Но скоро момоны исчезли. Настала тишина. Люди опомнились. Возле коновязи бились и ржали лошади. Некоторые, оборвав привязь, убежали вглубь долины. Малику Хасану принесли походное кресло. Но он не хотел садиться в него без подушек. Разыскали смятые подушки. Он успокоился, взобрался на сиденье, молча оглядел виноватых понурых вельмож. Подбежал сотник Рама, доложил, что погибли двенадцать воинов и ранено осколками пять. Нашли раздавленными трёх вельмож. Никто не мог припомнить подобного нападения средь бела дня таинственных демонов ночи. Да ещё с такими ужасающими последствиями. Кто-то предложил поставить на вершинах окружающих гор дозоры. Но это предложение отвергли, потому что туда нельзя было подняться.

— А если они опять появятся? — спросил Рама.
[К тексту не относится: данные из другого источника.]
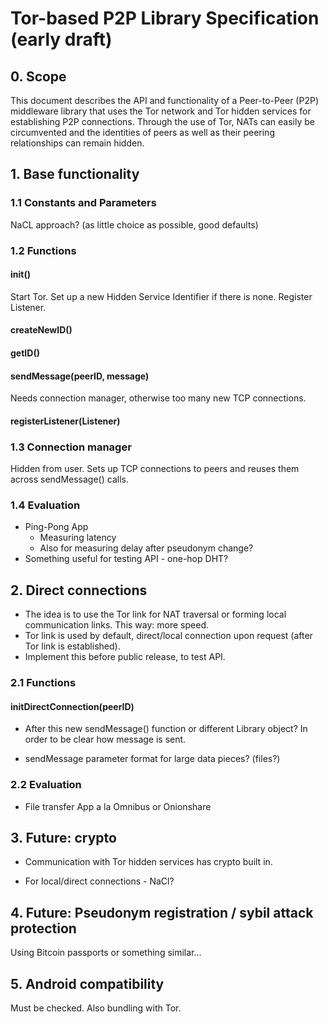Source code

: # Tor-based P2P Library Specification (early draft)

## 0. Scope

This document describes the API and functionality of a Peer-to-Peer (P2P)
middleware library that uses the Tor network and Tor hidden services for
establishing P2P connections. Through the use of Tor, NATs can easily be
circumvented and the identities of peers as well as their peering
relationships can remain hidden.
  
## 1. Base functionality

### 1.1 Constants and Parameters

  NaCL approach? (as little choice as possible, good defaults)

### 1.2 Functions

#### init()

  Start Tor. Set up a new Hidden Service Identifier if there is none.
  Register Listener.

#### createNewID()

#### getID()

#### sendMessage(peerID, message)
    
  Needs connection manager, otherwise too many new TCP
  connections.

#### registerListener(Listener)

### 1.3 Connection manager

  Hidden from user. Sets up TCP connections to peers and reuses them
  across sendMessage() calls.

### 1.4 Evaluation
  
* Ping-Pong App
  * Measuring latency
  * Also for measuring delay after pseudonym change?
* Something useful for testing API - one-hop DHT?

## 2. Direct connections

* The idea is to use the Tor link for NAT traversal or forming local
  communication links. This way: more speed.
* Tor link is used by default, direct/local connection upon request (after Tor
  link is established).
* Implement this before public release, to test API.
  
### 2.1 Functions

#### initDirectConnection(peerID)

* After this new sendMessage() function or different Library object?
  In order to be clear how message is sent.

* sendMessage parameter format for large data pieces? (files?)

### 2.2 Evaluation

* File transfer App a la Omnibus or Onionshare

## 3. Future: crypto

* Communication with Tor hidden services has crypto built in.

* For local/direct connections - NaCl?

## 4. Future: Pseudonym registration / sybil attack protection

Using Bitcoin passports or something similar...

## 5. Android compatibility

Must be checked. Also bundling with Tor.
Малик Хасан едва не свалился с кресла. Его бережно поддержали, он кинулся к коновязи. Остальные побежали за ним. Кое-как успокоили лошадей, подсадили визиря. Он ударил жеребца плёткой и поскакал прочь. Вельможи мчались следом. Никто даже не вспомнил о погибших. В долине остались Хоробрит и Рама с уцелевшими воинами. Хоробрит велел сотнику отправить полусотню вслед за визирем, а остальным предать огню трупы, а пепел по индусскому обычаю развеять.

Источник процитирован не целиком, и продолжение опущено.